M-1が兼ね備える「成功プロジェクトの共通点」 経営学者・楠木建氏がM-1創設者と漫才を語る
東洋経済オンライン / 2024年1月14日 11時30分
「爆笑レッドカーペット」は漫才を壊す
楠木:真剣勝負でネタの準備からトレーニングまで行うことは、単純に目先の需要に応えることに対する一定の規律になったのかもしれません
谷:そうですね。ちょっとブームになったときに、「爆笑レッドカーペット」のように、ネタの一部を30秒とかに切り取って、笑いのギャグの部分だけをオンエアする番組が多く出てきました。あれは本当に漫才を壊すので、絶対に嫌でした。M-1は年1度だし、その間に、来年に向けて、いいネタづくりができます。
楠木:そして、本当に笑いがわかっている人が審査すると。それから、最初から別室審査では、本当の審査っぽくないから駄目だと。スポーツ競技のようにお考えだったのですね。
谷:紳助さん自身が若いときに新人コンテストに出て、わけのわからんヤツに審査されて、えらそうに言われて、落とされた経験があったのですね。なんでお前が漫才のことを言えるんだ、みたいな気持ちがあったと思います。
楠木:M-1は定着して、優勝すると、国民的なニュースとしてわっと知られるようになっています。今から見ると、テレビ的によくできたコンテンツで、途中のドラマとか、去年はどうだったとか、いろいろなストーリーを乗っけて楽しめます。
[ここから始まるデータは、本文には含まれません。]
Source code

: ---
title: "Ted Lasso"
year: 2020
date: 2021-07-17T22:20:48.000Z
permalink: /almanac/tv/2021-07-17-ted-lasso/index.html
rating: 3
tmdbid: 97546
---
それでも、テレビの人たちは最初、テレビに合わないと思ったわけですよね。もっとドラマ仕立てにしたり、ドキュメンタリーで、親が死にそうな人はいないか、とか。当時の状況を考えると、いろいろなハードルを越える必要があったと思いますが、それでも「M-1はこういうものだ」というコンセプトは貫いているところに感心しました。
谷:とりあえず漫才を盛り上げるためには、漫才を見てもらわないといけないけれど、コーナーの1つとしてお茶を濁す程度に20、30分やるだけでは、漫才のおもしろさが1個も出てこない。ガチンコで漫才師が漫才をやるのがおもしろいので、それを番組にしてほしいんだと。
ただ、テレビマンとしては、そんな名もない若手の漫才師で、しかも漫才をやるだけではおもしろくないし、視聴率がとれない。正常な判断だと思うんですけどね。
成功するプロジェクトはブレない
楠木:これまでのお仕事の経験からテレビ側の立場もわかるけれど、初めに決めたコンセプトをぶらさなかった。僕はいろいろな商売を傍から観察しているだけですが、目先の反応でコンセプトを崩したり、ブレたりすると、結局ダメになる。それが成功するプロジェクトの共通点だと思います。